The rot that destroyed the balcony structural supports of a multi-family building in Berkeley, Calif. in 2015 and killed six students was caused by moisture seeping into a joint where a balcony adjoined the building, and trapped vapor rotted the supporting beams. In the 2021 Champlain Towers collapse in Surfside, Fla., that killed 98 occupants, it appears that moisture seeped into concrete not adequately waterproofed and corroded the reinforcing steel. Casual inspections did not catch these problems or similar, but less catastrophic problems in many buildings. Even when severe damage has been identified, owners are reluctant to tax themselves for the cost of making proper repairs. Condominium buildings specifically have serious funding problems because their boards of directors are unwilling to impose unpopular assessments to pay for damage hidden, maybe for decades. 

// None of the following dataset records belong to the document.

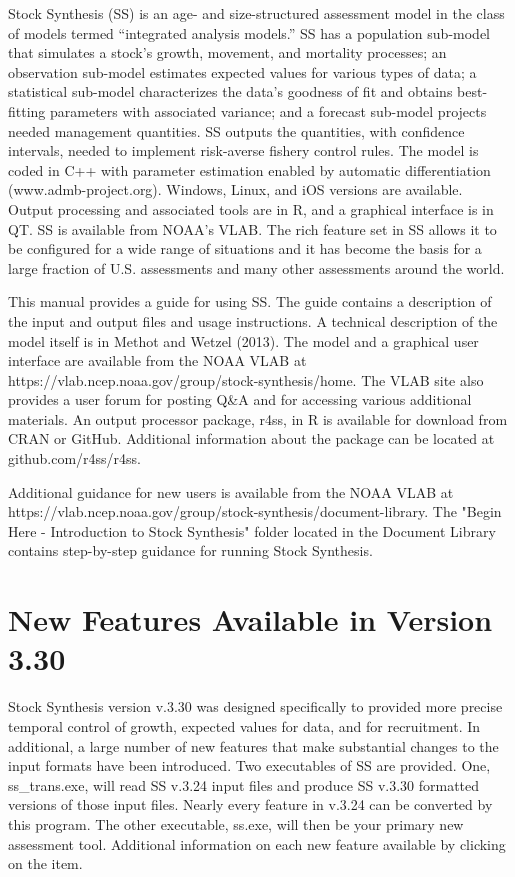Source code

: Stock Synthesis (SS) is an age- and size-structured assessment model in the class of models termed “integrated analysis models.” SS has a population sub-model that simulates a stock’s growth, movement, and mortality processes; an observation sub-model estimates expected values for various types of data; a statistical sub-model characterizes the data’s goodness of fit and obtains best-fitting parameters with associated variance; and a forecast sub-model projects needed management quantities.  SS outputs the quantities, with confidence intervals, needed to implement risk-averse fishery control rules. The model is coded in C++ with parameter estimation enabled by automatic differentiation (www.admb-project.org).  Windows, Linux, and iOS versions are available.  Output processing and associated tools are in R, and a graphical interface is in QT.  SS is available from NOAA’s VLAB. The rich feature set in SS allows it to be configured for a wide range of situations and it has become the basis for a large fraction of U.S. assessments and many other assessments around the world.  

This manual provides a guide for using SS. The guide contains a description of the input and output files and usage instructions. A technical description of the model itself is in Methot and Wetzel (2013). The model and a graphical user interface are available from the NOAA VLAB at https://vlab.ncep.noaa.gov/group/stock-synthesis/home. The VLAB site also provides a user forum for posting Q\&A and for accessing various additional materials.  An output processor package, r4ss, in R is available for download from CRAN or GitHub. Additional information about the package can be located at github.com/r4ss/r4ss.

Additional guidance for new users is available from the NOAA VLAB at https://vlab.ncep.noaa.gov/group/stock-synthesis/document-library.  The "Begin Here - Introduction to Stock Synthesis" folder located in the Document Library contains step-by-step guidance for running Stock Synthesis.  
	
\section{New Features Available in Version 3.30}
Stock Synthesis version v.3.30 was designed specifically to provided more precise temporal control of growth, expected values for data, and for recruitment.  In additional, a large number of new features that make substantial changes to the input formats have been introduced.  Two executables of SS are provided.  One, ss\_trans.exe, will read SS v.3.24 input files and produce SS v.3.30 formatted versions of those input files.  Nearly every feature in v.3.24 can be converted by this program.  The other executable, ss.exe, will then be your primary new assessment tool. Additional information on each new feature available by clicking on the item.
		
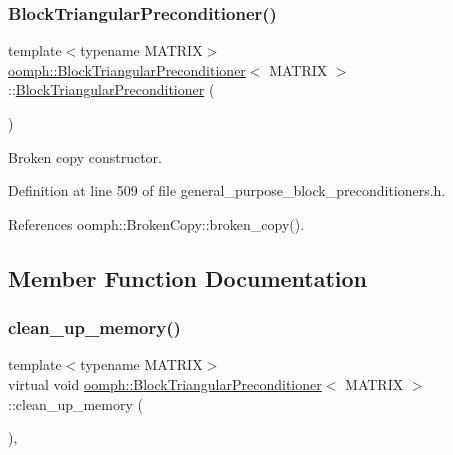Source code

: \subsubsection{\texorpdfstring{Block\+Triangular\+Preconditioner()}{BlockTriangularPreconditioner()}\hspace{0.1cm}{\footnotesize\ttfamily [2/2]}}
{\footnotesize\ttfamily template$<$typename M\+A\+T\+R\+IX$>$ \\
\hyperlink{classoomph_1_1BlockTriangularPreconditioner}{oomph\+::\+Block\+Triangular\+Preconditioner}$<$ M\+A\+T\+R\+IX $>$\+::\hyperlink{classoomph_1_1BlockTriangularPreconditioner}{Block\+Triangular\+Preconditioner} (\begin{DoxyParamCaption}\item[{const \hyperlink{classoomph_1_1BlockTriangularPreconditioner}{Block\+Triangular\+Preconditioner}$<$ M\+A\+T\+R\+IX $>$ \&}]{ }\end{DoxyParamCaption})\hspace{0.3cm}{\ttfamily [inline]}}



Broken copy constructor. 



Definition at line 509 of file general\+\_\+purpose\+\_\+block\+\_\+preconditioners.\+h.



References oomph\+::\+Broken\+Copy\+::broken\+\_\+copy().



\subsection{Member Function Documentation}
\mbox{\label{classoomph_1_1BlockTriangularPreconditioner_aec59a3bb131cd924d3efa6873a187a0f}} 
\subsubsection{\texorpdfstring{clean\+\_\+up\+\_\+memory()}{clean\_up\_memory()}}
{\footnotesize\ttfamily template$<$typename M\+A\+T\+R\+IX$>$ \\
virtual void \hyperlink{classoomph_1_1BlockTriangularPreconditioner}{oomph\+::\+Block\+Triangular\+Preconditioner}$<$ M\+A\+T\+R\+IX $>$\+::clean\+\_\+up\+\_\+memory (\begin{DoxyParamCaption}{ }\end{DoxyParamCaption})\hspace{0.3cm}{\ttfamily [inline]}, {\ttfamily [virtual]}}



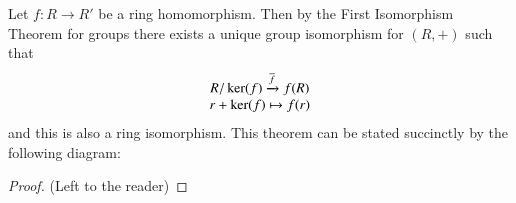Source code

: \documentclass[12pt, a4paper, oneside, openright, titlepage]{book}
\begin{document}
\begin{namthm}\label{thmname:isoring}
    Let $f:R\rightarrow R'$ be a ring homomorphism. Then by the First Isomorphism Theorem for groups there exists a unique group isomorphism for $(R,+)$ such that \begin{equation}
        \begin{array}{c} R/\ker(f) \xrightarrow{\overline{f}}f(R) \\ r+\ker(f) \mapsto f(r) \end{array}
    \end{equation}
    and this is also a ring isomorphism. This theorem can be stated succinctly by the following diagram:
    \begin{center}
        \end{center}
\end{namthm}
\begin{proof}
    (Left to the reader)
\end{proof}
\end{document}
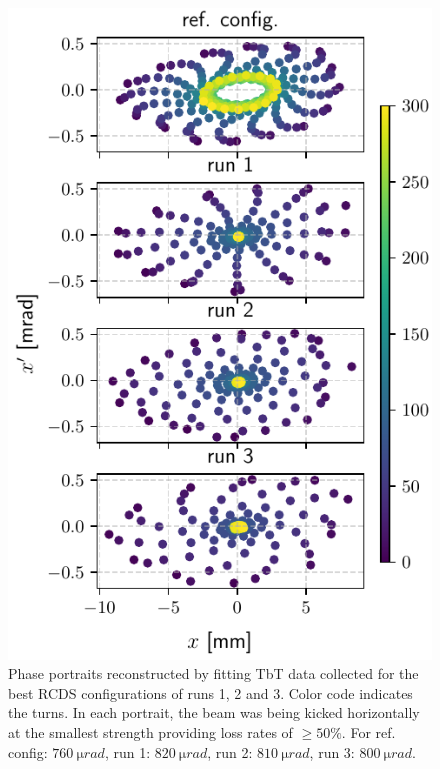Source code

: \documentclass[a4paper,
               keeplastbox,   %
               ]{jacow}
\begin{document}
\begin{figure}[!h]
    \centering
    \includegraphics[width=\columnwidth]{old_tunes_phase.pdf}
    \caption{Phase portraits reconstructed by fitting TbT data collected for the best RCDS configurations of runs 1, 2 and 3. Color code indicates the turns. In each portrait, the beam was being kicked horizontally at the smallest strength providing loss rates of $\geq 50\%$. For ref. config: $760~\unit{\micro rad}$, run 1: $820~\unit{\micro rad}$, run 2: $810~\unit{\micro rad}$, run 3: $800~\unit{\micro rad}$.}
    \label{fig:oldtunes_phase}
\end{figure}
\end{document}
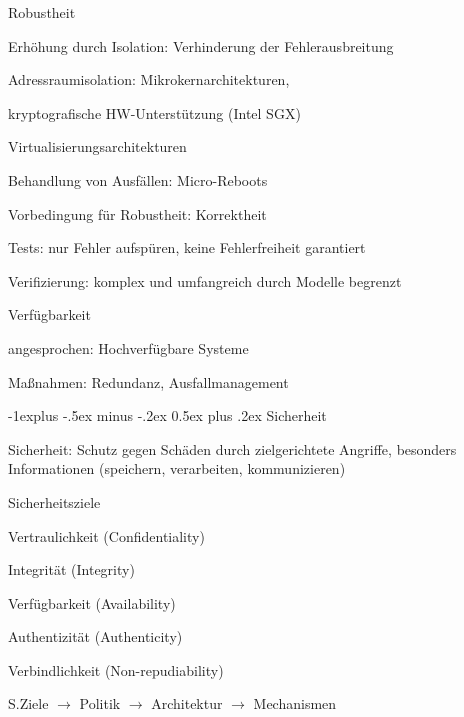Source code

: \documentclass[a4paper]{article}
\makeatletter
\renewcommand{\subsection}{\@startsection{subsection}{2}{0mm}%
 {-1explus -.5ex minus -.2ex}%
 {0.5ex plus .2ex}%
 {\normalfont\normalsize\bfseries}}
\makeatother
\begin{document}
\begin{multicols}{3}
    Robustheit
    \begin{itemize*}
        \item Erhöhung durch Isolation: Verhinderung der Fehlerausbreitung
        \begin{enumerate*}
            \item Adressraumisolation: Mikrokernarchitekturen,
            \item kryptografische HW-Unterstützung (Intel SGX)
            \item Virtualisierungsarchitekturen
        \end{enumerate*}
        \item Behandlung von Ausfällen: Micro-Reboots
    \end{itemize*}

    Vorbedingung für Robustheit: Korrektheit
    \begin{enumerate*}
        \item Tests: nur Fehler aufspüren, keine Fehlerfreiheit garantiert
        \item Verifizierung: komplex und umfangreich durch Modelle begrenzt
    \end{enumerate*}

    Verfügbarkeit
    \begin{itemize*}
        \item angesprochen: Hochverfügbare Systeme
        \item Maßnahmen: Redundanz, Ausfallmanagement
    \end{itemize*}

    \subsection{Sicherheit}
    \begin{itemize*}
        \item Sicherheit: Schutz gegen Schäden durch zielgerichtete Angriffe, besonders Informationen (speichern, verarbeiten, kommunizieren)
        \item Sicherheitsziele
        \begin{enumerate*}
            \item Vertraulichkeit (Confidentiality)
            \item Integrität (Integrity)
            \item Verfügbarkeit (Availability)
            \item Authentizität (Authenticity)
            \item Verbindlichkeit (Non-repudiability)
        \end{enumerate*}
        \item S.Ziele $\rightarrow$ Politik $\rightarrow$ Architektur $\rightarrow$ Mechanismen
    \end{itemize*}


\end{multicols}
\end{document}
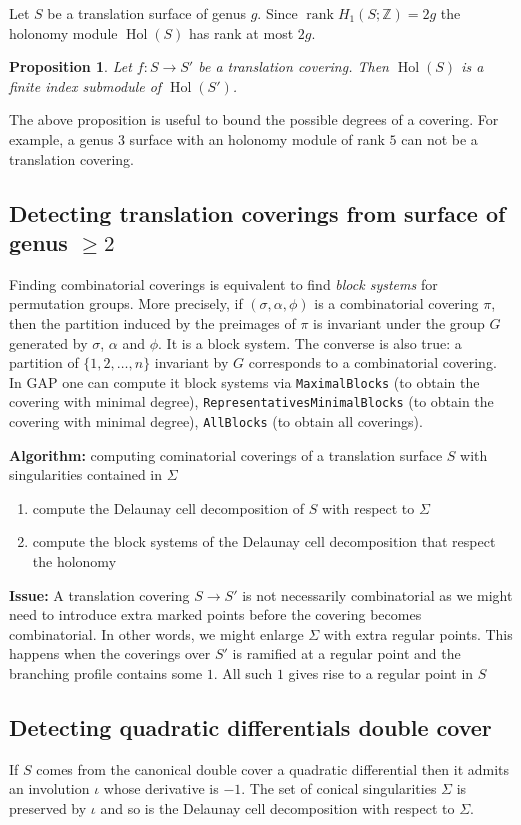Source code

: \documentclass[a4paper,12pt]{article}
\def\bZ{\mathbb{Z}}
\def\Hol{\operatorname{Hol}}
\def\rank{\operatorname{rank}}
\newtheorem{proposition}[definition]{Proposition}
\begin{document}
Let $S$ be a translation surface of genus $g$. Since $\rank H_1(S; \bZ) = 2g$
the holonomy module $\Hol(S)$ has rank at most $2g$.
\begin{proposition}
Let $f: S \to S'$ be a translation covering.
Then $\Hol(S)$ is a finite index submodule of $\Hol(S')$.
\end{proposition}
The above proposition is useful to bound the possible degrees of a covering.
For example, a genus 3 surface with an holonomy module of rank $5$ can not
be a translation covering.

\subsection{Detecting translation coverings from surface of genus $\geq 2$}
Finding combinatorial coverings is equivalent to find \emph{block systems} for
permutation groups.  More precisely, if $(\sigma, \alpha, \phi)$ is a
combinatorial covering $\pi$, then the partition induced by the preimages of
$\pi$ is invariant under the group $G$ generated by $\sigma$, $\alpha$ and
$\phi$. It is a block system. The converse is also true: a partition of
$\{1,2,\ldots,n\}$ invariant by $G$ corresponds to a combinatorial covering. In
GAP one can compute it block systems via \texttt{MaximalBlocks} (to obtain the
covering with minimal degree), \texttt{RepresentativesMinimalBlocks} (to obtain
the covering with minimal degree), \texttt{AllBlocks} (to obtain all
coverings).

\textbf{Algorithm:} computing cominatorial coverings of a translation surface $S$
with singularities contained in $\Sigma$
\begin{enumerate}
\item compute the Delaunay cell decomposition of $S$ with respect to $\Sigma$
\item compute the block systems of the Delaunay cell decomposition that
respect the holonomy
\end{enumerate}

\textbf{Issue:} A translation covering $S \to S'$ is not necessarily combinatorial
as we might need to introduce extra marked points before the covering becomes
combinatorial. In other words, we might enlarge $\Sigma$ with extra regular
points. This happens when the coverings over $S'$ is ramified at a
regular point and the branching profile contains some $1$. All such $1$
gives rise to a regular point in $S$

\subsection{Detecting quadratic differentials double cover}
If $S$ comes from the canonical double cover a quadratic differential then it
admits an involution $\iota$ whose derivative is $-1$. The set of conical
singularities $\Sigma$ is preserved by $\iota$ and so is the Delaunay cell
decomposition with respect to $\Sigma$.
\end{document}
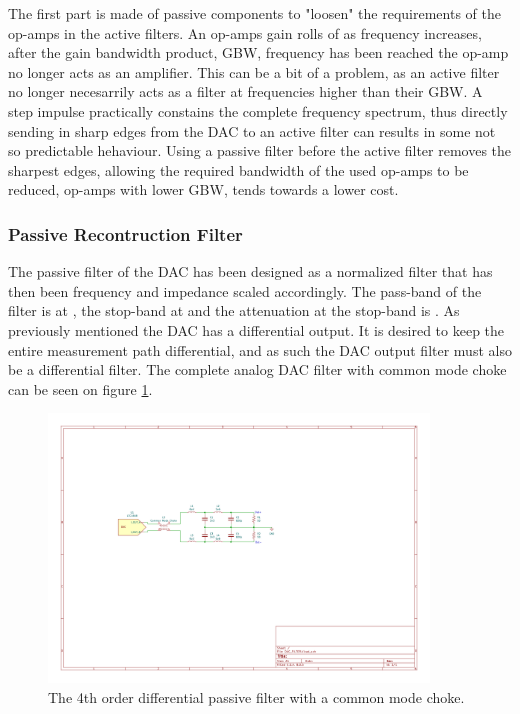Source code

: The first part is made of passive components to "loosen" the requirements of the op-amps in the active filters. An op-amps gain rolls of as frequency increases, after the gain bandwidth product, GBW, frequency has been reached the op-amp no longer acts as an amplifier. This can be a bit of a problem, as an active filter no longer necesarrily acts as a filter at frequencies higher than their GBW. A step impulse practically constains the complete frequency spectrum, thus directly sending in sharp edges from the DAC to an active filter can results in some not so predictable hehaviour. Using a passive filter before the active filter removes the sharpest edges, allowing the required bandwidth of the used op-amps to be reduced, op-amps with lower GBW, tends towards a lower cost.

\subsubsection{Passive Recontruction Filter}
The passive filter of the DAC has been designed as a normalized filter that has then been frequency and impedance scaled accordingly. The pass-band of the filter is at , the stop-band at  and the attenuation at the stop-band is . As previously mentioned the DAC has a differential output. It is desired to keep the entire measurement path differential, and as such the DAC output filter must also be a differential filter. The complete analog DAC filter with common mode choke can be seen on figure \ref{fig_7_1_1_DAC_PASSIVE}.

\begin{figure}[H]
    \centering
    \includegraphics[clip, trim=150 300 250 200, width=0.9\textwidth]{Sections/7_SystemDesign/Figures/7_1_1_DAC_PASSIVE_FILTER.pdf}
    \caption{The 4th order differential passive filter with a common mode choke.}
    \label{fig_7_1_1_DAC_PASSIVE}
\end{figure}

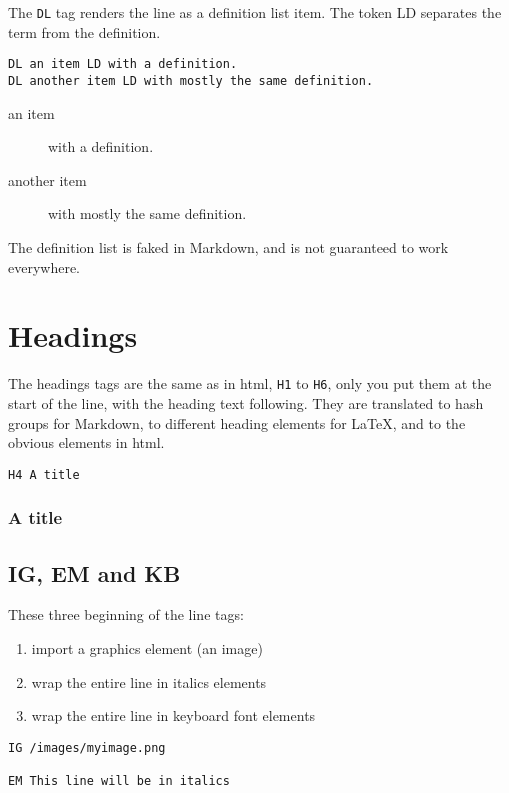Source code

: The \texttt{DL} tag renders the line as a definition list item. The token LD separates the term from the definition.

\begin{verbatim}
DL an item LD with a definition.
DL another item LD with mostly the same definition.
\end{verbatim}
\begin{description}
\item[an item] with a definition.
\item[another item] with mostly the same definition.
\end{description}

The definition list is faked in Markdown, and is not guaranteed to work everywhere.

\chapter{Headings}
\label{headings}

The headings tags are the same as in html, \texttt{H1} to \texttt{H6}, only you put them at the start of the line, with the heading text following. They are translated to hash groups for Markdown, to different heading elements for \LaTeX{}, and to the obvious elements in html.

\begin{verbatim}
H4 A title
\end{verbatim}
\subsection{A title}
\label{a-title}
\section{IG, EM and KB}
\label{ig-em-and-kb}

These three beginning of the line tags:

\begin{enumerate}
\item  import a graphics element (an image)
\item  wrap the entire line in italics elements
\item  wrap the entire line in keyboard font elements
\end{enumerate}
\begin{verbatim}
IG /images/myimage.png

EM This line will be in italics
\end{verbatim}

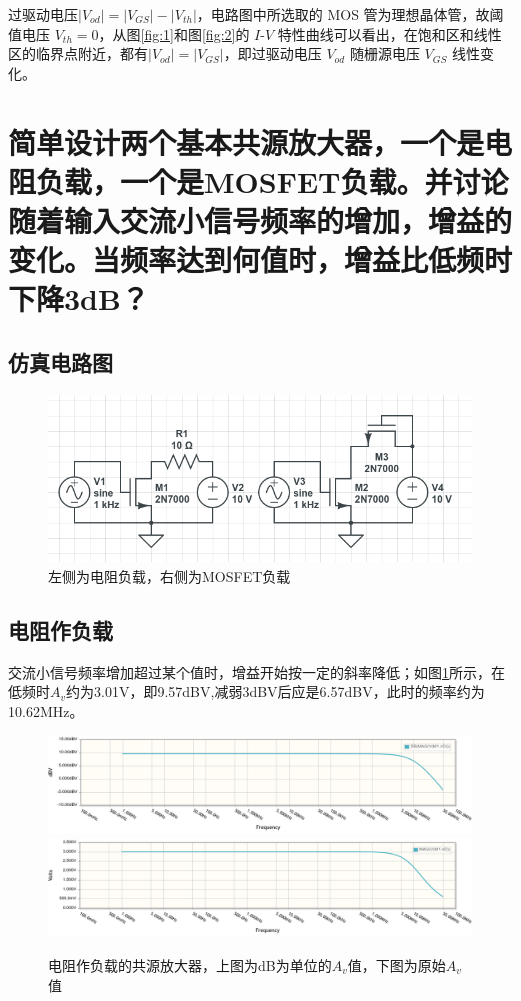 \documentclass[a4paper]{article}
\begin{document}
过驱动电压$|V_{od}|=|V_{GS}|−|V_{th}|$，电路图中所选取的 MOS 管为理想晶体管，故阈值电压 $V_{th}=0$，从图\ref{fig:1}和图\ref{fig:2}的 $I$-$V$ 特性曲线可以看出，在饱和区和线性区的临界点附近，都有$|V_{od}|=|V_{GS}|$，即过驱动电压 $V_{od}$ 随栅源电压 $V_{GS}$ 线性变化。

\section{简单设计两个基本共源放大器，一个是电阻负载，一个是MOSFET负载。并讨论随着输入交流小信号频率的增加，增益的变化。当频率达到何值时，增益比低频时下降3dB？}
\subsection{仿真电路图}
\begin{figure}[htp]
\centering
\includegraphics[width=1.0\linewidth]{3.png}
\caption{左侧为电阻负载，右侧为MOSFET负载}
\end{figure}
\subsection{电阻作负载}
交流小信号频率增加超过某个值时，增益开始按一定的斜率降低；如图\ref{fig:3}所示，在低频时$A_v$约为3.01V，即9.57dBV,减弱3dBV后应是6.57dBV，此时的频率约为10.62MHz。
\begin{figure}[htp]
\centering
\includegraphics[width=1.0\linewidth]{35.png}
\includegraphics[width=1.0\linewidth]{36.png}
\caption{电阻作负载的共源放大器，上图为dB为单位的$A_v$值，下图为原始$A_v$值}
\label{fig:3}
\end{figure}
\end{document}
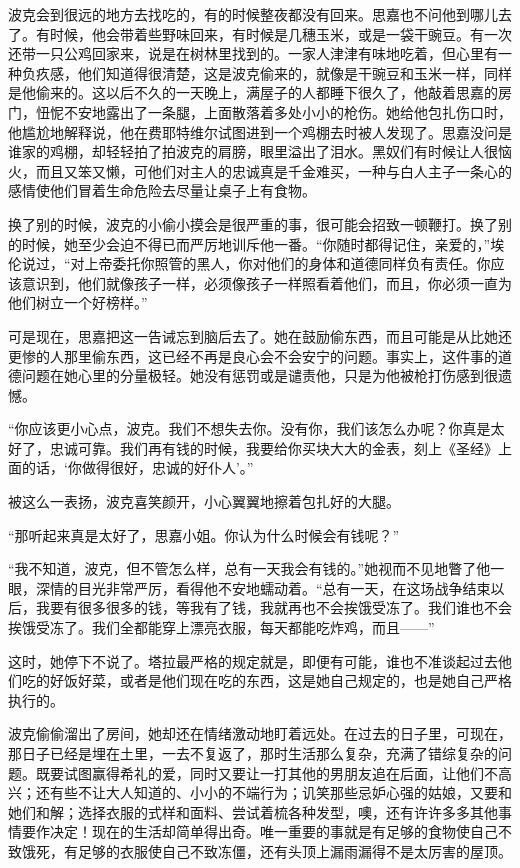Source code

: \par 波克会到很远的地方去找吃的，有的时候整夜都没有回来。思嘉也不问他到哪儿去了。有时候，他会带着些野味回来，有时候是几穗玉米，或是一袋干豌豆。有一次还带一只公鸡回家来，说是在树林里找到的。一家人津津有味地吃着，但心里有一种负疚感，他们知道得很清楚，这是波克偷来的，就像是干豌豆和玉米一样，同样是他偷来的。这以后不久的一天晚上，满屋子的人都睡下很久了，他敲着思嘉的房门，忸怩不安地露出了一条腿，上面散落着多处小小的枪伤。她给他包扎伤口时，他尴尬地解释说，他在费耶特维尔试图进到一个鸡棚去时被人发现了。思嘉没问是谁家的鸡棚，却轻轻拍了拍波克的肩膀，眼里溢出了泪水。黑奴们有时候让人很恼火，而且又笨又懒，可他们对主人的忠诚真是千金难买，一种与白人主子一条心的感情使他们冒着生命危险去尽量让桌子上有食物。
\par 换了别的时候，波克的小偷小摸会是很严重的事，很可能会招致一顿鞭打。换了别的时候，她至少会迫不得已而严厉地训斥他一番。“你随时都得记住，亲爱的，”埃伦说过，“对上帝委托你照管的黑人，你对他们的身体和道德同样负有责任。你应该意识到，他们就像孩子一样，必须像孩子一样照看着他们，而且，你必须一直为他们树立一个好榜样。”
\par 可是现在，思嘉把这一告诫忘到脑后去了。她在鼓励偷东西，而且可能是从比她还更惨的人那里偷东西，这已经不再是良心会不会安宁的问题。事实上，这件事的道德问题在她心里的分量极轻。她没有惩罚或是谴责他，只是为他被枪打伤感到很遗憾。
\par “你应该更小心点，波克。我们不想失去你。没有你，我们该怎么办呢？你真是太好了，忠诚可靠。我们再有钱的时候，我要给你买块大大的金表，刻上《圣经》上面的话，‘你做得很好，忠诚的好仆人’。”
\par 被这么一表扬，波克喜笑颜开，小心翼翼地擦着包扎好的大腿。
\par “那听起来真是太好了，思嘉小姐。你认为什么时候会有钱呢？”
\par “我不知道，波克，但不管怎么样，总有一天我会有钱的。”她视而不见地瞥了他一眼，深情的目光非常严厉，看得他不安地蠕动着。“总有一天，在这场战争结束以后，我要有很多很多的钱，等我有了钱，我就再也不会挨饿受冻了。我们谁也不会挨饿受冻了。我们全都能穿上漂亮衣服，每天都能吃炸鸡，而且——”
\par 这时，她停下不说了。塔拉最严格的规定就是，即便有可能，谁也不准谈起过去他们吃的好饭好菜，或者是他们现在吃的东西，这是她自己规定的，也是她自己严格执行的。
\par 波克偷偷溜出了房间，她却还在情绪激动地盯着远处。在过去的日子里，可现在，那日子已经是埋在土里，一去不复返了，那时生活那么复杂，充满了错综复杂的问题。既要试图赢得希礼的爱，同时又要让一打其他的男朋友追在后面，让他们不高兴；还有些不让大人知道的、小小的不端行为；讥笑那些忌妒心强的姑娘，又要和她们和解；选择衣服的式样和面料、尝试着梳各种发型，噢，还有许许多多其他事情要作决定！现在的生活却简单得出奇。唯一重要的事就是有足够的食物使自己不致饿死，有足够的衣服使自己不致冻僵，还有头顶上漏雨漏得不是太厉害的屋顶。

Condos are built like rental apartments except that the individual units are sold rather than rented or leased. This means that the ongoing maintenance cost falls on individual unit owners instead of investor groups or apartment building owners, who can pass the cost on to lessees. Individual condo owners have different needs and expectations, and it is difficult to reach a consensus on the amount to be spent on critical maintenance. Owners will push back on attempts by the board of directors to raise maintenance assessments so needed projects are short-changed, or deferred, sometimes for many years. If we leave the determination of how much to collect for ongoing maintenance to the vote of individual owners, that usually means that needed repairs are underfunded and hidden damage is not inspected and discovered.

Long-term damage from original construction defects can also depend a lot on location. The damage from a moisture-related defect is exacerbated in a high humidity environment, whether it is in the Northwest or more tropical areas like Hawaii. Water, or moisture, is the enemy of wood buildings and the reinforcing steel in concrete buildings where waterproofing is inadequate. In wet or high humidity areas, like the San Francisco Bay Area, Honolulu, or the Pacific Northwest, vulnerabilities in a structure, like mis-lapped building paper or inadequate window flashing, will result in rot and mold becoming apparent faster than in drier, less humid areas. Moist or rainy climates can also worsen drainage problems around buildings, and the frequency of rain will stress vulnerable building assemblies that are not adequately waterproofed.

The point is that construction defects can and should be discovered and addressed early in a building’s life when a claim is still available to raise funding for repairs. If they are detected later, as the building ages, the owners themselves must provide the funding, which can be challenging to raise. In either case, poor initial quality control, untrained labor, and materials in short supply during construction will plague buildings and their owners long after the hot housing market cools down.